■ About this exercise ■
Count every line in the following listing that contains "package", then report that count with nothing added.

START Information provided

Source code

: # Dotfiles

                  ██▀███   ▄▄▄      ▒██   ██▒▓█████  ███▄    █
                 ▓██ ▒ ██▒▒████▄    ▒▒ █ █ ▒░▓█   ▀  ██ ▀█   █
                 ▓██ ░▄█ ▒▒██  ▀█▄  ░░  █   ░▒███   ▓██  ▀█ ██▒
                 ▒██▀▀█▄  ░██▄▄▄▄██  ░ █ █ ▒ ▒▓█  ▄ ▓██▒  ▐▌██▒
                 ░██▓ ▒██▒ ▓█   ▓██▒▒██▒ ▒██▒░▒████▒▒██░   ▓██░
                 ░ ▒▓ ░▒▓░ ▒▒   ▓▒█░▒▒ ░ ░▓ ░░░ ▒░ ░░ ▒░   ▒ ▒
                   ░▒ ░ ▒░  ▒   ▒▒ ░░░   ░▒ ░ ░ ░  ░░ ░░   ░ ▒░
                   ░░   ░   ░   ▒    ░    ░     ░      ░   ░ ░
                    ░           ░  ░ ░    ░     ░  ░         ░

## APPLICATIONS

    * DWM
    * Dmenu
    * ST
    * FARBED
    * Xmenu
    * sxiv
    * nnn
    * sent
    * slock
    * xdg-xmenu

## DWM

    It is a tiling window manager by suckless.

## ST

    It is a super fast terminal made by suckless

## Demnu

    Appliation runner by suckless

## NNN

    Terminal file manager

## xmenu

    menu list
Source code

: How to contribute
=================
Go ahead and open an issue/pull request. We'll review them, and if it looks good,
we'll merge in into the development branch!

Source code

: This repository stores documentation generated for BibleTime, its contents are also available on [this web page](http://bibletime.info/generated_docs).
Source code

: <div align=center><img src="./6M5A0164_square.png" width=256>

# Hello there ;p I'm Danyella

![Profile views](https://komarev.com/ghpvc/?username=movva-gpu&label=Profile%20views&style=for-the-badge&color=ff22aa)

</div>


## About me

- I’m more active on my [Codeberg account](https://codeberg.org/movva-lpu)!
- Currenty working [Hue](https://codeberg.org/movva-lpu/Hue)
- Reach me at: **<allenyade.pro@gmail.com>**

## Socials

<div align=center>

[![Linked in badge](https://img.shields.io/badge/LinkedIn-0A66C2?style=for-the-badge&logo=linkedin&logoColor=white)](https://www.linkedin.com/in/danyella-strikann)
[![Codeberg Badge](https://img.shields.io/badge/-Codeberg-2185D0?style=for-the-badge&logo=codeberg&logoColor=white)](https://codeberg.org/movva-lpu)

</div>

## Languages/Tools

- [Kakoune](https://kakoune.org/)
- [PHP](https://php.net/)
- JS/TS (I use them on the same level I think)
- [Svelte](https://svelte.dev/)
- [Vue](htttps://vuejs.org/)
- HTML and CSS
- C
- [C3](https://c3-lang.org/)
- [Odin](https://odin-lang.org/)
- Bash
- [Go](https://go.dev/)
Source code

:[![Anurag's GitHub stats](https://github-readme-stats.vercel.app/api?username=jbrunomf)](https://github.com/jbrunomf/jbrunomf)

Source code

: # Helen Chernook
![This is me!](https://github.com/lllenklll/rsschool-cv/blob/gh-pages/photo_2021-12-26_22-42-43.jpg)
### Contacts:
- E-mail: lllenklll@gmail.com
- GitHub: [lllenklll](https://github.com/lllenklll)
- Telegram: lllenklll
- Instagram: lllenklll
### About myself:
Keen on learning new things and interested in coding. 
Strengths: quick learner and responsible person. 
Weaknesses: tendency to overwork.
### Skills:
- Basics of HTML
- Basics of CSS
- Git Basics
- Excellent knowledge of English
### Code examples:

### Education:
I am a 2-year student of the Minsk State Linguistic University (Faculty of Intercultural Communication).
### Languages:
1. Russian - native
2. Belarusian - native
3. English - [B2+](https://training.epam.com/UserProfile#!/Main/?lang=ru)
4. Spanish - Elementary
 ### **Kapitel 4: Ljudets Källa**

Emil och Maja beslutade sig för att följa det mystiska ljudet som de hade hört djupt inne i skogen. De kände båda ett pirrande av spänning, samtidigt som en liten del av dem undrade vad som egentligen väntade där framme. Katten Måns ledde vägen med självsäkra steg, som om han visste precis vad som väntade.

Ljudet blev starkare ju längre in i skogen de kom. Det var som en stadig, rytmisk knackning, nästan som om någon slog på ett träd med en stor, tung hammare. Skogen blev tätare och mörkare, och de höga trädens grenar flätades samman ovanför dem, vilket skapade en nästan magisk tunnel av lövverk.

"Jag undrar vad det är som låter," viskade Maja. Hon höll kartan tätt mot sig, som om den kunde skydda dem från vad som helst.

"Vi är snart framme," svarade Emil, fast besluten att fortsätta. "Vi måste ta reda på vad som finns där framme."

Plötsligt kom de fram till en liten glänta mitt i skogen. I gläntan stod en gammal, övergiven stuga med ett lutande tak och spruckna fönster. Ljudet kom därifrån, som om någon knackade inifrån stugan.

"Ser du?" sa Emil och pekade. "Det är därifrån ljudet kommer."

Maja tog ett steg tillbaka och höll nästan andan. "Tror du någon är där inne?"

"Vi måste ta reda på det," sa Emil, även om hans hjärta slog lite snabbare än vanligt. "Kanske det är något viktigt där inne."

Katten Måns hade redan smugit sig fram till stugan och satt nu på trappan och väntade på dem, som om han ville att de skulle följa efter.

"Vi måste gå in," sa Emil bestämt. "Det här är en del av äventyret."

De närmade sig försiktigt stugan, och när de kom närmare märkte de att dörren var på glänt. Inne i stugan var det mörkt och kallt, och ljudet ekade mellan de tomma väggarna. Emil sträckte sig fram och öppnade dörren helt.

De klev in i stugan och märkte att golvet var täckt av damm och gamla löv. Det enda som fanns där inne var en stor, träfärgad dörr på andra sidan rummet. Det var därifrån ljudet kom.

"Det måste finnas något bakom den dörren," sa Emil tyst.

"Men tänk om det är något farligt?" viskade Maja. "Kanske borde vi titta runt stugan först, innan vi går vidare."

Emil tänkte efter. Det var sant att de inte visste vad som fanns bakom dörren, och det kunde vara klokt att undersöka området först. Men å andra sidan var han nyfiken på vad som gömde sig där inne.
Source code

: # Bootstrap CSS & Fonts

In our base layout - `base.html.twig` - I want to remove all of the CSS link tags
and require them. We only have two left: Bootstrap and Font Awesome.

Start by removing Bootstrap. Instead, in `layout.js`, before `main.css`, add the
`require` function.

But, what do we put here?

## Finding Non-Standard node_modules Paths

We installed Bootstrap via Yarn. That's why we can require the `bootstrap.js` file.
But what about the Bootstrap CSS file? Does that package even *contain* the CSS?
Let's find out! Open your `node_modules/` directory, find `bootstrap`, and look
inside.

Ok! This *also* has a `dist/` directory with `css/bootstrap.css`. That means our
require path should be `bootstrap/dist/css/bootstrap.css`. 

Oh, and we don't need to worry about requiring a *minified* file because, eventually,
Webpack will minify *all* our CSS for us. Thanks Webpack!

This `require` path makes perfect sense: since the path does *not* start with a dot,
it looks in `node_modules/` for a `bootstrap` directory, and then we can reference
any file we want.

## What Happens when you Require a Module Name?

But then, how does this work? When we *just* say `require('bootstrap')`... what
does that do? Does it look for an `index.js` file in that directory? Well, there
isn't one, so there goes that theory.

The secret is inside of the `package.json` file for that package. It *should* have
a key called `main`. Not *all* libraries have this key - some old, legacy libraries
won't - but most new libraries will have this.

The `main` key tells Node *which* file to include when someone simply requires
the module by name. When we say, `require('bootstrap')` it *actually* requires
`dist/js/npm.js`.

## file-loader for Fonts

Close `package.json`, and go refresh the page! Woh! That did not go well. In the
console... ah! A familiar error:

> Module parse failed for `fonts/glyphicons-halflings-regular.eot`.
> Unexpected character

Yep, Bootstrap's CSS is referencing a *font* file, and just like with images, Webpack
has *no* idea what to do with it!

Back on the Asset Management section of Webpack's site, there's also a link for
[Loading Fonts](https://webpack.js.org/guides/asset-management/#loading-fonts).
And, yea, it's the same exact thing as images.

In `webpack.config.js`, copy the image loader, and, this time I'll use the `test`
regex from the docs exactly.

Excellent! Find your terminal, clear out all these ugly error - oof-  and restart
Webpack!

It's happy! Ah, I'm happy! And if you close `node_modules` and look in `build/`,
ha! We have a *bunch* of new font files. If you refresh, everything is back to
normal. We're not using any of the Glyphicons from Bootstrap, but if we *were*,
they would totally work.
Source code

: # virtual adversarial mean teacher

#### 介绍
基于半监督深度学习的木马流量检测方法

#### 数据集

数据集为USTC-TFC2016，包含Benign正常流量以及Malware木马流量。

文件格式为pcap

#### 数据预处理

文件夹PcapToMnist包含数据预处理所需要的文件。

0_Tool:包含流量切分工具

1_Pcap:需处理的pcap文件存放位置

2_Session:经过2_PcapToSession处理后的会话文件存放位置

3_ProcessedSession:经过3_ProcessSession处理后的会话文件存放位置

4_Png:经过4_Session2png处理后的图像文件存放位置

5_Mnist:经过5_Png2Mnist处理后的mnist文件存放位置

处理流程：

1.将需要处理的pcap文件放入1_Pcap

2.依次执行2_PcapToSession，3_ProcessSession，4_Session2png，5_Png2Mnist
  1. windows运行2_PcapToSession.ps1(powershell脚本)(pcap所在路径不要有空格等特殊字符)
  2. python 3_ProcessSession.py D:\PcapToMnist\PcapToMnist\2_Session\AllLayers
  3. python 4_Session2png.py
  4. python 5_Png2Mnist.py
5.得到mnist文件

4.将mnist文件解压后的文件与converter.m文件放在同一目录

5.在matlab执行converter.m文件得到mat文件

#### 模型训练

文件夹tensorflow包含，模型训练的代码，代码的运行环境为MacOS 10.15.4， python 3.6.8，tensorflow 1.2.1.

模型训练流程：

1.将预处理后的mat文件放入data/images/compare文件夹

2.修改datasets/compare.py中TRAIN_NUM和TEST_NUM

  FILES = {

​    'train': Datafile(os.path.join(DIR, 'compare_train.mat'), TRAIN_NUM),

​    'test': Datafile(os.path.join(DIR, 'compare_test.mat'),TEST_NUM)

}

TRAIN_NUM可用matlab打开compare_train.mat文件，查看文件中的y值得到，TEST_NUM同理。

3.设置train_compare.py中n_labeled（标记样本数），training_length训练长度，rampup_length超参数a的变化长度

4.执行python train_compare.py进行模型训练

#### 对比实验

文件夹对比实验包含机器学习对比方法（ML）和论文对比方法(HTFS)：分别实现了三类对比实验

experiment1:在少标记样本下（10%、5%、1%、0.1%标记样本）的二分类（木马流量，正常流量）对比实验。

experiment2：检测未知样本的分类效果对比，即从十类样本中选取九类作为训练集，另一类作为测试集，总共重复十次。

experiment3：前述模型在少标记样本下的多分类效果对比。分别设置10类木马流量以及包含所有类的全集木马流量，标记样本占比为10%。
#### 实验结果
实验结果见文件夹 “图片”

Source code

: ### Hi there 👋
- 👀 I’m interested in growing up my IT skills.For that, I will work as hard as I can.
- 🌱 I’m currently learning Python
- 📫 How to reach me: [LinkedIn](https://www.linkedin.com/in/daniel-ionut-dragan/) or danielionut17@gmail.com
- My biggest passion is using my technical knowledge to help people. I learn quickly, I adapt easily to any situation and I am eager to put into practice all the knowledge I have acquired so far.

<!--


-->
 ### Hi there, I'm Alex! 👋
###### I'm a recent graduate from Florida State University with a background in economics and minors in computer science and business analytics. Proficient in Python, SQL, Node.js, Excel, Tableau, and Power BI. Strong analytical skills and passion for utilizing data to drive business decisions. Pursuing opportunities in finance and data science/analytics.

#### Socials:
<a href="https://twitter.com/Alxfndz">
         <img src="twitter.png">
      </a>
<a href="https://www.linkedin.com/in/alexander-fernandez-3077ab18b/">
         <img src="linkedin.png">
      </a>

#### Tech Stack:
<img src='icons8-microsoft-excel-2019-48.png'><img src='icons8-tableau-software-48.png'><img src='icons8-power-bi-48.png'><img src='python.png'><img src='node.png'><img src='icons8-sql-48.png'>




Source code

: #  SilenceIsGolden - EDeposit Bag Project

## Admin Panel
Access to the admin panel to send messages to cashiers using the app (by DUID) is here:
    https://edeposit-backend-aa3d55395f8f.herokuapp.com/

END Information provided

■ Response below ■
3